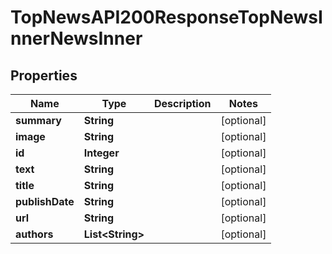 

# TopNewsAPI200ResponseTopNewsInnerNewsInner


## Properties

| Name | Type | Description | Notes |
|------------ | ------------- | ------------- | -------------|
|**summary** | **String** |  |  [optional] |
|**image** | **String** |  |  [optional] |
|**id** | **Integer** |  |  [optional] |
|**text** | **String** |  |  [optional] |
|**title** | **String** |  |  [optional] |
|**publishDate** | **String** |  |  [optional] |
|**url** | **String** |  |  [optional] |
|**authors** | **List&lt;String&gt;** |  |  [optional] |



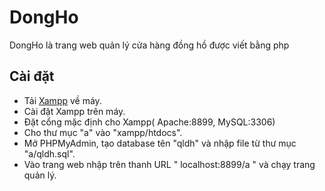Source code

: # DongHo
DongHo là trang web quản lý cửa hàng đồng hồ được viết bằng php

## Cài đặt
- Tải [Xampp](https://www.apachefriends.org/download.html) về máy.
- Cài đặt Xampp trên máy.
- Đặt cổng mặc định cho Xampp( Apache:8899, MySQL:3306)
- Cho thư mục "a" vào "xampp/htdocs".
- Mở PHPMyAdmin, tạo database tên "qldh" và nhập file từ thư mục "a/qldh.sql".
- Vào trang web nhập trên thanh URL " localhost:8899/a " và chạy trang quản lý.
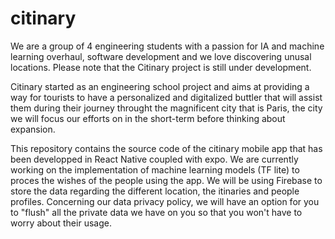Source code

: # citinary

We are a group of 4 engineering students with a passion for IA and machine learning overhaul, software development and we love discovering unusal locations. Please note that the Citinary project is still under development.

Citinary started as an engineering school project and aims at providing a way for tourists to have a personalized and digitalized buttler that will assist them during their journey throught the magnificent city that is Paris, the city we will focus our efforts on in the short-term before thinking about expansion.

This repository contains the source code of the citinary mobile app that has been developped in React Native coupled with expo. We are currently working on the implementation of machine learning models (TF lite) to proces the wishes of the people using the app. We will be using Firebase to store the data regarding the different location, the itinaries and people profiles. Concerning our data privacy policy, we will have an option for you to "flush" all the private data we have on you so that you won't have to worry about their usage.
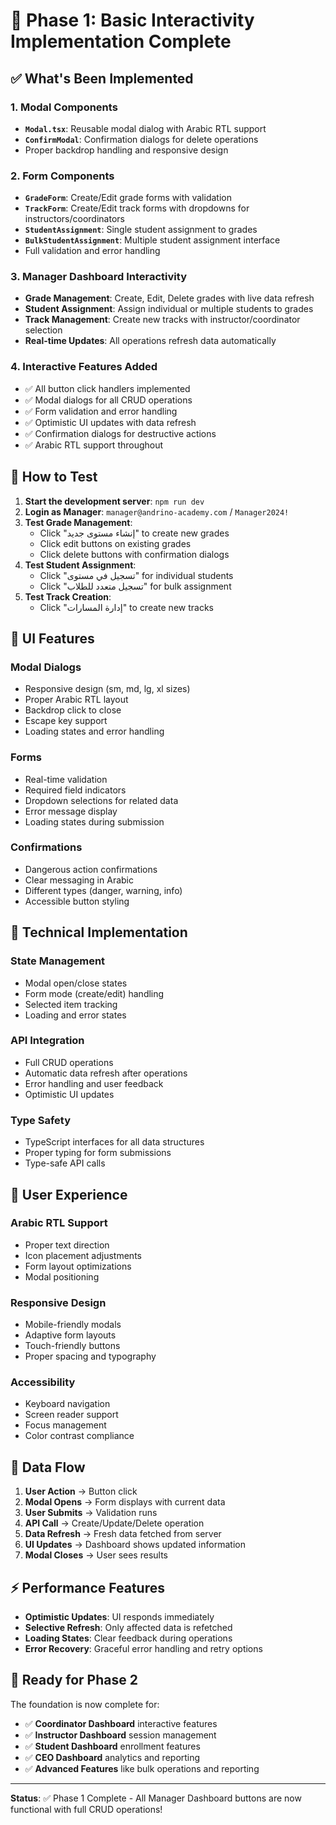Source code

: # 🎯 Phase 1: Basic Interactivity Implementation Complete

## ✅ What's Been Implemented

### 1. Modal Components
- **`Modal.tsx`**: Reusable modal dialog with Arabic RTL support
- **`ConfirmModal`**: Confirmation dialogs for delete operations
- Proper backdrop handling and responsive design

### 2. Form Components
- **`GradeForm`**: Create/Edit grade forms with validation
- **`TrackForm`**: Create/Edit track forms with dropdowns for instructors/coordinators
- **`StudentAssignment`**: Single student assignment to grades
- **`BulkStudentAssignment`**: Multiple student assignment interface
- Full validation and error handling

### 3. Manager Dashboard Interactivity
- **Grade Management**: Create, Edit, Delete grades with live data refresh
- **Student Assignment**: Assign individual or multiple students to grades
- **Track Management**: Create new tracks with instructor/coordinator selection
- **Real-time Updates**: All operations refresh data automatically

### 4. Interactive Features Added
- ✅ All button click handlers implemented
- ✅ Modal dialogs for all CRUD operations
- ✅ Form validation and error handling
- ✅ Optimistic UI updates with data refresh
- ✅ Confirmation dialogs for destructive actions
- ✅ Arabic RTL support throughout

## 🚀 How to Test

1. **Start the development server**: `npm run dev`
2. **Login as Manager**: `manager@andrino-academy.com` / `Manager2024!`
3. **Test Grade Management**:
   - Click "إنشاء مستوى جديد" to create new grades
   - Click edit buttons on existing grades
   - Click delete buttons with confirmation dialogs
4. **Test Student Assignment**:
   - Click "تسجيل في مستوى" for individual students
   - Click "تسجيل متعدد للطلاب" for bulk assignment
5. **Test Track Creation**:
   - Click "إدارة المسارات" to create new tracks

## 🎨 UI Features

### Modal Dialogs
- Responsive design (sm, md, lg, xl sizes)
- Proper Arabic RTL layout
- Backdrop click to close
- Escape key support
- Loading states and error handling

### Forms
- Real-time validation
- Required field indicators
- Dropdown selections for related data
- Error message display
- Loading states during submission

### Confirmations
- Dangerous action confirmations
- Clear messaging in Arabic
- Different types (danger, warning, info)
- Accessible button styling

## 🔧 Technical Implementation

### State Management
- Modal open/close states
- Form mode (create/edit) handling
- Selected item tracking
- Loading and error states

### API Integration
- Full CRUD operations
- Automatic data refresh after operations
- Error handling and user feedback
- Optimistic UI updates

### Type Safety
- TypeScript interfaces for all data structures
- Proper typing for form submissions
- Type-safe API calls

## 📱 User Experience

### Arabic RTL Support
- Proper text direction
- Icon placement adjustments
- Form layout optimizations
- Modal positioning

### Responsive Design
- Mobile-friendly modals
- Adaptive form layouts
- Touch-friendly buttons
- Proper spacing and typography

### Accessibility
- Keyboard navigation
- Screen reader support
- Focus management
- Color contrast compliance

## 🔄 Data Flow

1. **User Action** → Button click
2. **Modal Opens** → Form displays with current data
3. **User Submits** → Validation runs
4. **API Call** → Create/Update/Delete operation
5. **Data Refresh** → Fresh data fetched from server
6. **UI Updates** → Dashboard shows updated information
7. **Modal Closes** → User sees results

## ⚡ Performance Features

- **Optimistic Updates**: UI responds immediately
- **Selective Refresh**: Only affected data is refetched
- **Loading States**: Clear feedback during operations
- **Error Recovery**: Graceful error handling and retry options

## 🎉 Ready for Phase 2

The foundation is now complete for:
- ✅ **Coordinator Dashboard** interactive features
- ✅ **Instructor Dashboard** session management
- ✅ **Student Dashboard** enrollment features
- ✅ **CEO Dashboard** analytics and reporting
- ✅ **Advanced Features** like bulk operations and reporting

---

**Status**: ✅ Phase 1 Complete - All Manager Dashboard buttons are now functional with full CRUD operations!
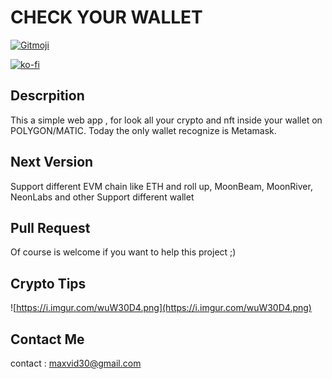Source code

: # CHECK YOUR WALLET

<a href="https://gitmoji.dev">
  <img src="https://img.shields.io/badge/gitmoji-%20😜%20😍-FFDD67.svg?style=flat-square" alt="Gitmoji">
</a>

[![ko-fi](https://ko-fi.com/img/githubbutton_sm.svg)](https://ko-fi.com/A0A72UVP8)

## Descrpition

This a simple web app , for look all your crypto and nft inside your wallet on POLYGON/MATIC. Today the only wallet recognize is Metamask.

## Next Version

Support different EVM chain like ETH and roll up, MoonBeam, MoonRiver, NeonLabs and other
Support different wallet

## Pull Request

Of course is welcome if you want to help this project ;)

## Crypto Tips

![https://i.imgur.com/wuW30D4.png](https://i.imgur.com/wuW30D4.png)

## Contact Me

contact : [maxvid30@gmail.com](mailto:maxvid30@gmail.com)
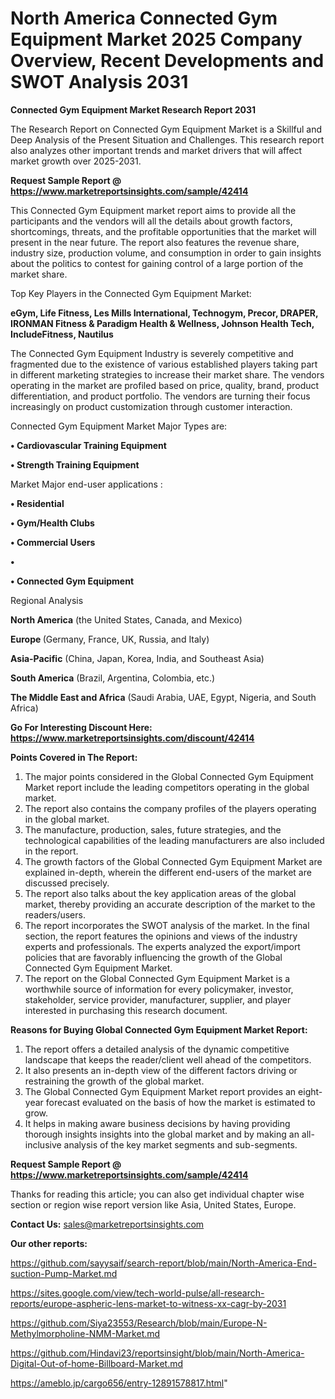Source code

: # North America Connected Gym Equipment Market 2025 Company Overview, Recent Developments and SWOT Analysis 2031

<strong>Connected Gym Equipment Market Research Report 2031</strong>

The Research Report on Connected Gym Equipment Market is a Skillful and Deep Analysis of the Present Situation and Challenges. This research report also analyzes other important trends and market drivers that will affect market growth over 2025-2031.

<strong>Request Sample Report @ <a href=https://www.marketreportsinsights.com/sample/42414>https://www.marketreportsinsights.com/sample/42414</a></strong>

This Connected Gym Equipment market report aims to provide all the participants and the vendors will all the details about growth factors, shortcomings, threats, and the profitable opportunities that the market will present in the near future. The report also features the revenue share, industry size, production volume, and consumption in order to gain insights about the politics to contest for gaining control of a large portion of the market share.

Top Key Players in the Connected Gym Equipment Market:

<strong>eGym, Life Fitness, Les Mills International, Technogym, Precor, DRAPER, IRONMAN Fitness & Paradigm Health & Wellness, Johnson Health Tech, IncludeFitness, Nautilus</strong>

The Connected Gym Equipment Industry is severely competitive and fragmented due to the existence of various established players taking part in different marketing strategies to increase their market share. The vendors operating in the market are profiled based on price, quality, brand, product differentiation, and product portfolio. The vendors are turning their focus increasingly on product customization through customer interaction.

Connected Gym Equipment Market Major Types are:

<strong>•  Cardiovascular Training Equipment

•  Strength Training Equipment</strong>

Market Major end-user applications :

<strong>•  Residential

•  Gym/Health Clubs

•  Commercial Users

•  

•  Connected Gym Equipment</strong>

Regional Analysis

</u><strong><b>North America</b></strong> (the United States, Canada, and Mexico)

<strong><b>Europe </b></strong>(Germany, France, UK, Russia, and Italy)

<strong><b>Asia-Pacific</b></strong> (China, Japan, Korea, India, and Southeast Asia)

<strong><b>South America</b></strong> (Brazil, Argentina, Colombia, etc.)

<strong><b>The Middle East and Africa</b></strong> (Saudi Arabia, UAE, Egypt, Nigeria, and South Africa)

<strong>Go For Interesting Discount Here: <a href=https://www.marketreportsinsights.com/discount/42414>https://www.marketreportsinsights.com/discount/42414</a></strong>

<strong>Points Covered in The Report:</strong>
<ol>
  <li>The major points considered in the Global Connected Gym Equipment Market report include the leading competitors operating in the global market.</li>
  <li>The report also contains the company profiles of the players operating in the global market.</li>
  <li>The manufacture, production, sales, future strategies, and the technological capabilities of the leading manufacturers are also included in the report.</li>
  <li>The growth factors of the Global Connected Gym Equipment Market are explained in-depth, wherein the different end-users of the market are discussed precisely.</li>
  <li>The report also talks about the key application areas of the global market, thereby providing an accurate description of the market to the readers/users.</li>
  <li>The report incorporates the SWOT analysis of the market. In the final section, the report features the opinions and views of the industry experts and professionals. The experts analyzed the export/import policies that are favorably influencing the growth of the Global Connected Gym Equipment Market.</li>
  <li>The report on the Global Connected Gym Equipment Market is a worthwhile source of information for every policymaker, investor, stakeholder, service provider, manufacturer, supplier, and player interested in purchasing this research document.</li>
</ol>
<strong>Reasons for Buying Global Connected Gym Equipment Market Report:</strong>

<ol>
  <li>The report offers a detailed analysis of the dynamic competitive landscape that keeps the reader/client well ahead of the competitors.</li>
  <li>It also presents an in-depth view of the different factors driving or restraining the growth of the global market.</li>
  <li>The Global Connected Gym Equipment Market report provides an eight-year forecast evaluated on the basis of how the market is estimated to grow.</li>
  <li>It helps in making aware business decisions by having providing thorough insights insights into the global market and by making an all-inclusive analysis of the key market segments and sub-segments.</li>
</ol>
<strong>Request Sample Report @ <a href=https://www.marketreportsinsights.com/sample/42414>https://www.marketreportsinsights.com/sample/42414</a></strong>


Thanks for reading this article; you can also get individual chapter wise section or region wise report version like Asia, United States, Europe.

<strong>Contact Us:</strong>
sales@marketreportsinsights.com

<strong>Our other reports:</strong>

<a href=https://github.com/sayysaif/search-report/blob/main/North-America-End-suction-Pump-Market.md>https://github.com/sayysaif/search-report/blob/main/North-America-End-suction-Pump-Market.md</a>

<a href=https://sites.google.com/view/tech-world-pulse/all-research-reports/europe-aspheric-lens-market-to-witness-xx-cagr-by-2031>https://sites.google.com/view/tech-world-pulse/all-research-reports/europe-aspheric-lens-market-to-witness-xx-cagr-by-2031</a>

<a href=https://github.com/Siya23553/Research/blob/main/Europe-N-Methylmorpholine-NMM-Market.md>https://github.com/Siya23553/Research/blob/main/Europe-N-Methylmorpholine-NMM-Market.md</a>

<a href=https://github.com/Hindavi23/reportsinsight/blob/main/North-America-Digital-Out-of-home-Billboard-Market.md>https://github.com/Hindavi23/reportsinsight/blob/main/North-America-Digital-Out-of-home-Billboard-Market.md</a>

<a href=https://ameblo.jp/cargo656/entry-12891578817.html>https://ameblo.jp/cargo656/entry-12891578817.html</a>"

______________________________

Problem statement |
In the listing above, the lines from the one containing "- Icon placement adjustments" through the one containing "2. **Modal Opens**" must be set down exactly, with no other lines.

Answer below |
- Icon placement adjustments
- Form layout optimizations
- Modal positioning

### Responsive Design
- Mobile-friendly modals
- Adaptive form layouts
- Touch-friendly buttons
- Proper spacing and typography

### Accessibility
- Keyboard navigation
- Screen reader support
- Focus management
- Color contrast compliance

## 🔄 Data Flow

1. **User Action** → Button click
2. **Modal Opens** → Form displays with current data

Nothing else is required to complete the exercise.